→ **Raw data**:
'''
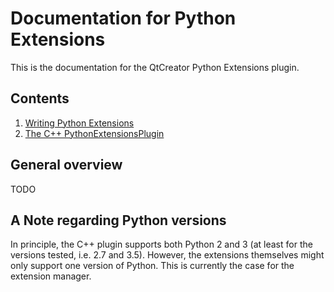 # Documentation for Python Extensions

This is the documentation for the QtCreator Python Extensions plugin.

## Contents
 1. [Writing Python Extensions](./extensions.md)
 2. [The C++ PythonExtensionsPlugin](./plugin.md)

## General overview

TODO

## A Note regarding Python versions
In principle, the C++ plugin supports both Python 2 and 3 (at least for the versions tested, i.e.
2.7 and 3.5). However, the extensions themselves might only support one version of Python. This is
currently the case for the extension manager.
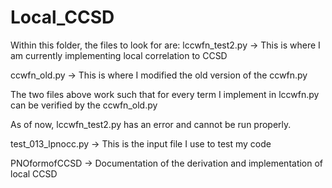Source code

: # Local_CCSD
Within this folder, the files to look for are:
lccwfn_test2.py -> This is where I am currently implementing local correlation to CCSD
             
ccwfn_old.py -> This is where I modified the old version of the ccwfn.py
          
The two files above work such that for every term I implement in lccwfn.py can be verified by the ccwfn_old.py 

As of now, lccwfn_test2.py has an error and cannot be run properly. 

test_013_lpnocc.py -> This is the input file I use to test my code 

PNOformofCCSD -> Documentation of the derivation and implementation of local CCSD
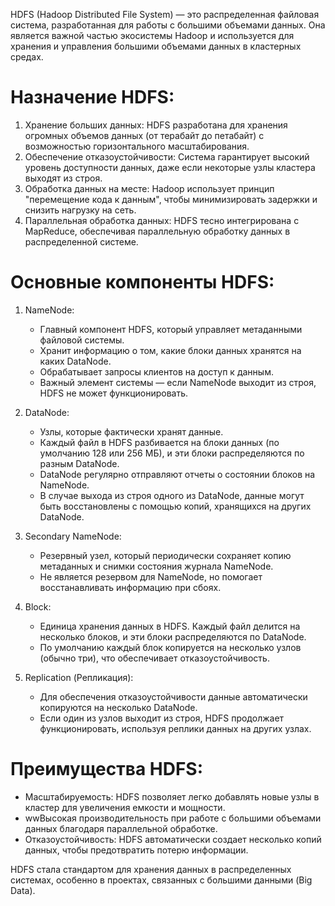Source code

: HDFS (Hadoop Distributed File System) — это распределенная файловая система, разработанная для работы с большими объемами данных. Она является важной частью экосистемы Hadoop и используется для хранения и управления большими объемами данных в кластерных средах.

# Назначение HDFS:
1. Хранение больших данных: HDFS разработана для хранения огромных объемов данных (от терабайт до петабайт) с возможностью горизонтального масштабирования.
2. Обеспечение отказоустойчивости: Система гарантирует высокий уровень доступности данных, даже если некоторые узлы кластера выходят из строя.
3. Обработка данных на месте: Hadoop использует принцип "перемещение кода к данным", чтобы минимизировать задержки и снизить нагрузку на сеть.
4. Параллельная обработка данных: HDFS тесно интегрирована с MapReduce, обеспечивая параллельную обработку данных в распределенной системе.

# Основные компоненты HDFS:
1. NameNode:

    - Главный компонент HDFS, который управляет метаданными файловой системы.
    - Хранит информацию о том, какие блоки данных хранятся на каких DataNode.
    - Обрабатывает запросы клиентов на доступ к данным.
    - Важный элемент системы — если NameNode выходит из строя, HDFS не может функционировать.

2. DataNode:

    - Узлы, которые фактически хранят данные.
    - Каждый файл в HDFS разбивается на блоки данных (по умолчанию 128 или 256 МБ), и эти блоки распределяются по разным DataNode.
    - DataNode регулярно отправляют отчеты о состоянии блоков на NameNode.
    - В случае выхода из строя одного из DataNode, данные могут быть восстановлены с помощью копий, хранящихся на других DataNode.

3. Secondary NameNode:

    - Резервный узел, который периодически сохраняет копию метаданных и снимки состояния журнала NameNode.
    - Не является резервом для NameNode, но помогает восстанавливать информацию при сбоях.

4. Block:

    - Единица хранения данных в HDFS. Каждый файл делится на несколько блоков, и эти блоки распределяются по DataNode.
    - По умолчанию каждый блок копируется на несколько узлов (обычно три), что обеспечивает отказоустойчивость.

5. Replication (Репликация):

    - Для обеспечения отказоустойчивости данные автоматически копируются на несколько DataNode.
    - Если один из узлов выходит из строя, HDFS продолжает функционировать, используя реплики данных на других узлах.
# Преимущества HDFS:
- Масштабируемость: HDFS позволяет легко добавлять новые узлы в кластер для увеличения емкости и мощности.
- wwВысокая производительность при работе с большими объемами данных благодаря параллельной обработке.
- Отказоустойчивость: HDFS автоматически создает несколько копий данных, чтобы предотвратить потерю информации.

HDFS стала стандартом для хранения данных в распределенных системах, особенно в проектах, связанных с большими данными (Big Data).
'''
→ **What is required**: Check each line of the listing above for the string "копий". Report only how many have it.

→ **Exercise solution**: 2